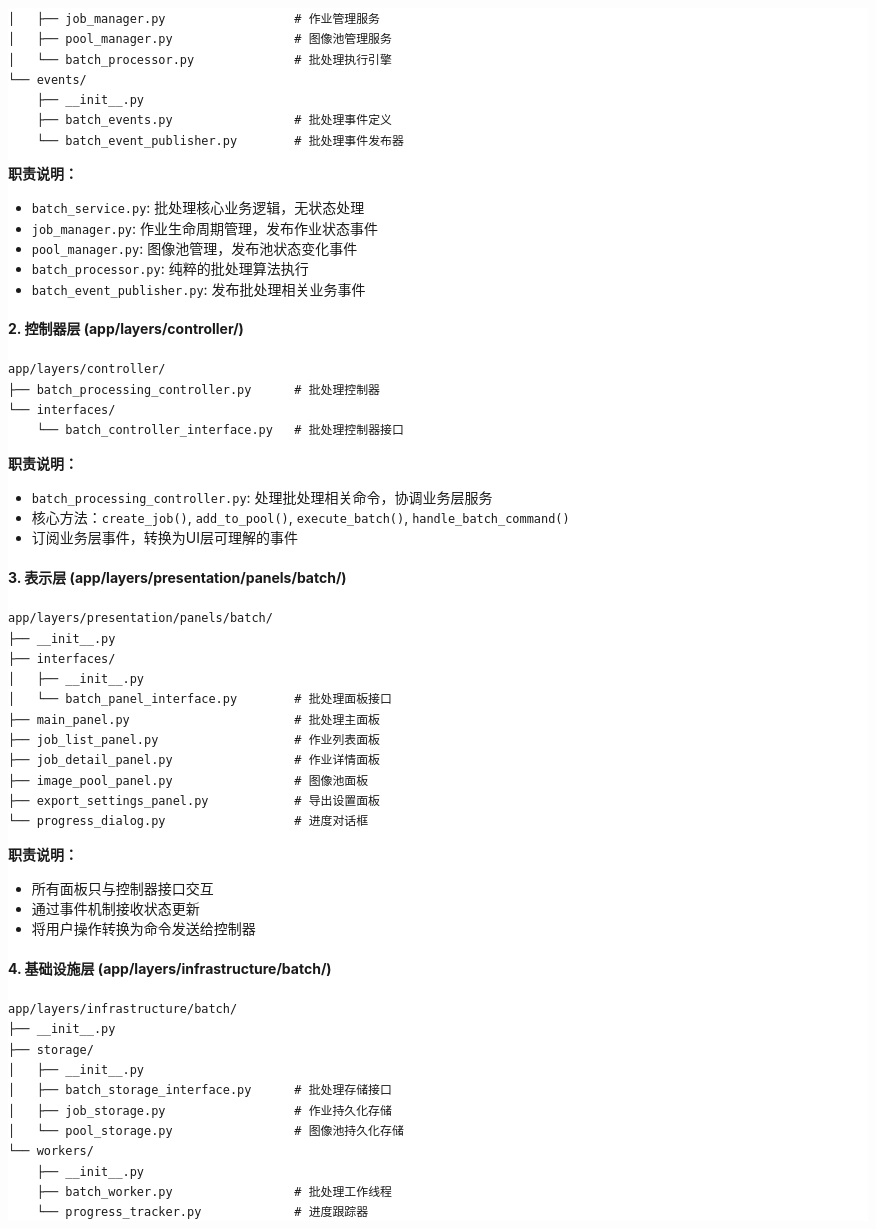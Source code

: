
 ```
│   ├── job_manager.py                  # 作业管理服务
│   ├── pool_manager.py                 # 图像池管理服务
│   └── batch_processor.py              # 批处理执行引擎
└── events/
    ├── __init__.py
    ├── batch_events.py                 # 批处理事件定义
    └── batch_event_publisher.py        # 批处理事件发布器
```

**职责说明：**
- `batch_service.py`: 批处理核心业务逻辑，无状态处理
- `job_manager.py`: 作业生命周期管理，发布作业状态事件
- `pool_manager.py`: 图像池管理，发布池状态变化事件
- `batch_processor.py`: 纯粹的批处理算法执行
- `batch_event_publisher.py`: 发布批处理相关业务事件

#### 2. 控制器层 (app/layers/controller/)
```
app/layers/controller/
├── batch_processing_controller.py      # 批处理控制器
└── interfaces/
    └── batch_controller_interface.py   # 批处理控制器接口
```

**职责说明：**
- `batch_processing_controller.py`: 处理批处理相关命令，协调业务层服务
- 核心方法：`create_job()`, `add_to_pool()`, `execute_batch()`, `handle_batch_command()`
- 订阅业务层事件，转换为UI层可理解的事件

#### 3. 表示层 (app/layers/presentation/panels/batch/)
```
app/layers/presentation/panels/batch/
├── __init__.py
├── interfaces/
│   ├── __init__.py
│   └── batch_panel_interface.py        # 批处理面板接口
├── main_panel.py                       # 批处理主面板
├── job_list_panel.py                   # 作业列表面板
├── job_detail_panel.py                 # 作业详情面板
├── image_pool_panel.py                 # 图像池面板
├── export_settings_panel.py            # 导出设置面板
└── progress_dialog.py                  # 进度对话框
```

**职责说明：**
- 所有面板只与控制器接口交互
- 通过事件机制接收状态更新
- 将用户操作转换为命令发送给控制器

#### 4. 基础设施层 (app/layers/infrastructure/batch/)
```
app/layers/infrastructure/batch/
├── __init__.py
├── storage/
│   ├── __init__.py
│   ├── batch_storage_interface.py      # 批处理存储接口
│   ├── job_storage.py                  # 作业持久化存储
│   └── pool_storage.py                 # 图像池持久化存储
└── workers/
    ├── __init__.py
    ├── batch_worker.py                 # 批处理工作线程
    └── progress_tracker.py             # 进度跟踪器
```

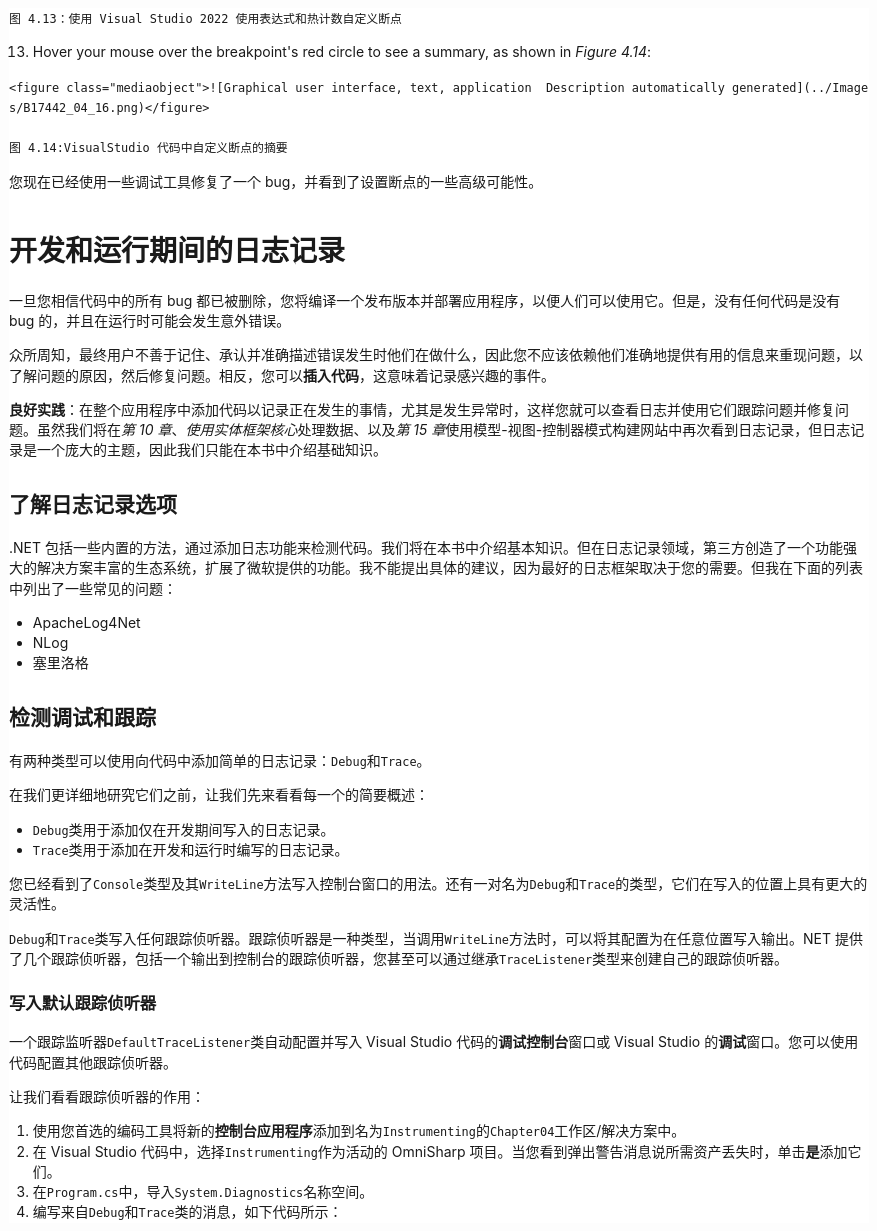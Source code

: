     图 4.13：使用 Visual Studio 2022 使用表达式和热计数自定义断点

13.  Hover your mouse over the breakpoint's red circle to see a summary, as shown in *Figure 4.14*:

    <figure class="mediaobject">![Graphical user interface, text, application  Description automatically generated](../Images/B17442_04_16.png)</figure>

    图 4.14:VisualStudio 代码中自定义断点的摘要

您现在已经使用一些调试工具修复了一个 bug，并看到了设置断点的一些高级可能性。

# 开发和运行期间的日志记录

一旦您相信代码中的所有 bug 都已被删除，您将编译一个发布版本并部署应用程序，以便人们可以使用它。但是，没有任何代码是没有 bug 的，并且在运行时可能会发生意外错误。

众所周知，最终用户不善于记住、承认并准确描述错误发生时他们在做什么，因此您不应该依赖他们准确地提供有用的信息来重现问题，以了解问题的原因，然后修复问题。相反，您可以**插入代码**，这意味着记录感兴趣的事件。

**良好实践**：在整个应用程序中添加代码以记录正在发生的事情，尤其是发生异常时，这样您就可以查看日志并使用它们跟踪问题并修复问题。虽然我们将在*第 10 章*、*使用实体框架核心*处理数据、以及*第 15 章*使用模型-视图-控制器模式构建网站中再次看到日志记录，但日志记录是一个庞大的主题，因此我们只能在本书中介绍基础知识。

## 了解日志记录选项

.NET 包括一些内置的方法，通过添加日志功能来检测代码。我们将在本书中介绍基本知识。但在日志记录领域，第三方创造了一个功能强大的解决方案丰富的生态系统，扩展了微软提供的功能。我不能提出具体的建议，因为最好的日志框架取决于您的需要。但我在下面的列表中列出了一些常见的问题：

*   ApacheLog4Net
*   NLog
*   塞里洛格

## 检测调试和跟踪

有两种类型可以使用向代码中添加简单的日志记录：`Debug`和`Trace`。

在我们更详细地研究它们之前，让我们先来看看每一个的简要概述：

*   `Debug`类用于添加仅在开发期间写入的日志记录。
*   `Trace`类用于添加在开发和运行时编写的日志记录。

您已经看到了`Console`类型及其`WriteLine`方法写入控制台窗口的用法。还有一对名为`Debug`和`Trace`的类型，它们在写入的位置上具有更大的灵活性。

`Debug`和`Trace`类写入任何跟踪侦听器。跟踪侦听器是一种类型，当调用`WriteLine`方法时，可以将其配置为在任意位置写入输出。NET 提供了几个跟踪侦听器，包括一个输出到控制台的跟踪侦听器，您甚至可以通过继承`TraceListener`类型来创建自己的跟踪侦听器。

### 写入默认跟踪侦听器

一个跟踪监听器`DefaultTraceListener`类自动配置并写入 Visual Studio 代码的**调试控制台**窗口或 Visual Studio 的**调试**窗口。您可以使用代码配置其他跟踪侦听器。

让我们看看跟踪侦听器的作用：

1.  使用您首选的编码工具将新的**控制台应用程序**添加到名为`Instrumenting`的`Chapter04`工作区/解决方案中。
2.  在 Visual Studio 代码中，选择`Instrumenting`作为活动的 OmniSharp 项目。当您看到弹出警告消息说所需资产丢失时，单击**是**添加它们。
3.  在`Program.cs`中，导入`System.Diagnostics`名称空间。
4.  编写来自`Debug`和`Trace`类的消息，如下代码所示：
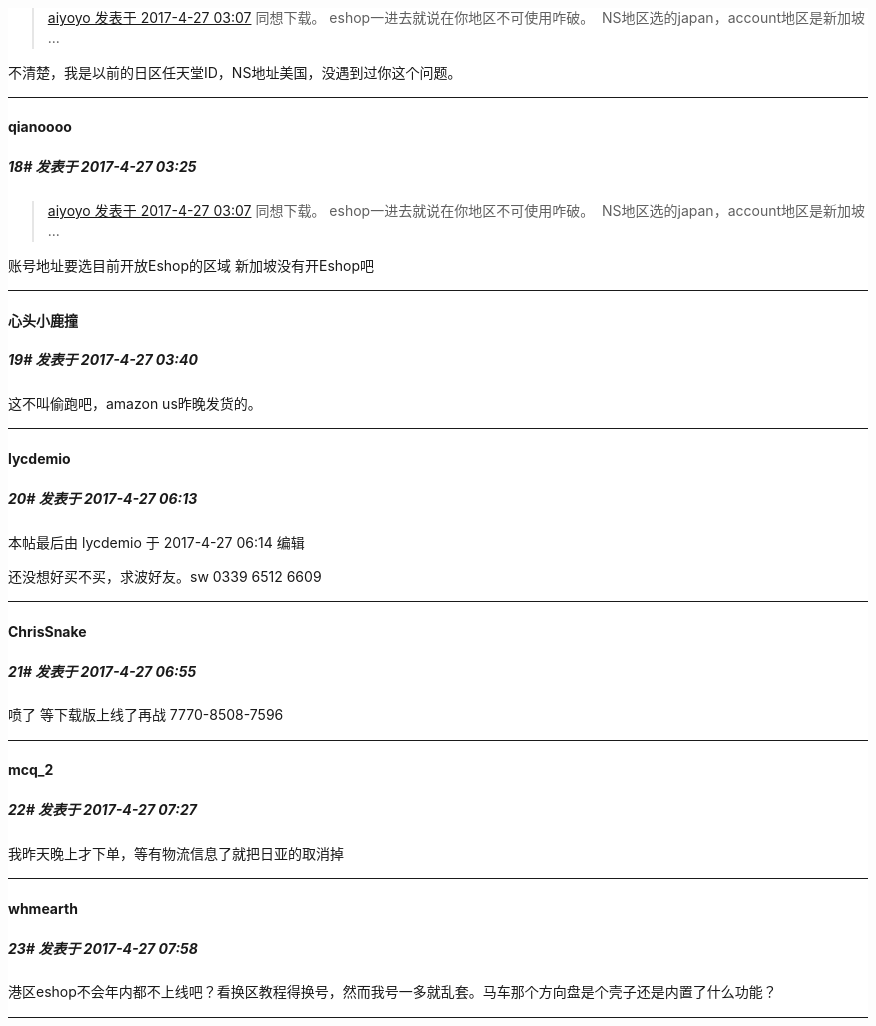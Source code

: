 <blockquote><a href="httphttps://bbs.saraba1st.com/2b/forum.php?mod=redirect&amp;amp;goto=findpost&amp;amp;pid=35779899&amp;amp;ptid=1499083" target="_blank">aiyoyo 发表于 2017-4-27 03:07</a>
同想下载。 eshop一进去就说在你地区不可使用咋破。  NS地区选的japan，account地区是新加坡 ...</blockquote>
不清楚，我是以前的日区任天堂ID，NS地址美国，没遇到过你这个问题。

*****

####  qianoooo  
##### 18#       发表于 2017-4-27 03:25

<blockquote><a href="httphttps://bbs.saraba1st.com/2b/forum.php?mod=redirect&amp;amp;goto=findpost&amp;amp;pid=35779899&amp;amp;ptid=1499083" target="_blank">aiyoyo 发表于 2017-4-27 03:07</a>
同想下载。 eshop一进去就说在你地区不可使用咋破。  NS地区选的japan，account地区是新加坡 ...</blockquote>
账号地址要选目前开放Eshop的区域
新加坡没有开Eshop吧

*****

####  心头小鹿撞  
##### 19#       发表于 2017-4-27 03:40

这不叫偷跑吧，amazon us昨晚发货的。

*****

####  lycdemio  
##### 20#       发表于 2017-4-27 06:13

 本帖最后由 lycdemio 于 2017-4-27 06:14 编辑 

还没想好买不买，求波好友。sw 0339 6512 6609

*****

####  ChrisSnake  
##### 21#       发表于 2017-4-27 06:55

喷了 等下载版上线了再战 7770-8508-7596 

*****

####  mcq_2  
##### 22#       发表于 2017-4-27 07:27

我昨天晚上才下单，等有物流信息了就把日亚的取消掉

*****

####  whmearth  
##### 23#       发表于 2017-4-27 07:58

港区eshop不会年内都不上线吧？看换区教程得换号，然而我号一多就乱套。马车那个方向盘是个壳子还是内置了什么功能？

*****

##########

What is being asked
Only the stretch of lines that begins with the one holding "不清楚，我是以前的日区任天堂ID，NS地址美国，没遇到过你这个问题。" and ends with the last line above belongs in the answer; please write it out exactly.

Solution
不清楚，我是以前的日区任天堂ID，NS地址美国，没遇到过你这个问题。

*****

####  qianoooo  
##### 18#       发表于 2017-4-27 03:25

<blockquote><a href="httphttps://bbs.saraba1st.com/2b/forum.php?mod=redirect&amp;amp;goto=findpost&amp;amp;pid=35779899&amp;amp;ptid=1499083" target="_blank">aiyoyo 发表于 2017-4-27 03:07</a>
同想下载。 eshop一进去就说在你地区不可使用咋破。  NS地区选的japan，account地区是新加坡 ...</blockquote>
账号地址要选目前开放Eshop的区域
新加坡没有开Eshop吧

*****

####  心头小鹿撞  
##### 19#       发表于 2017-4-27 03:40

这不叫偷跑吧，amazon us昨晚发货的。

*****

####  lycdemio  
##### 20#       发表于 2017-4-27 06:13

 本帖最后由 lycdemio 于 2017-4-27 06:14 编辑 

还没想好买不买，求波好友。sw 0339 6512 6609

*****

####  ChrisSnake  
##### 21#       发表于 2017-4-27 06:55

喷了 等下载版上线了再战 7770-8508-7596 

*****

####  mcq_2  
##### 22#       发表于 2017-4-27 07:27

我昨天晚上才下单，等有物流信息了就把日亚的取消掉

*****

####  whmearth  
##### 23#       发表于 2017-4-27 07:58

港区eshop不会年内都不上线吧？看换区教程得换号，然而我号一多就乱套。马车那个方向盘是个壳子还是内置了什么功能？

*****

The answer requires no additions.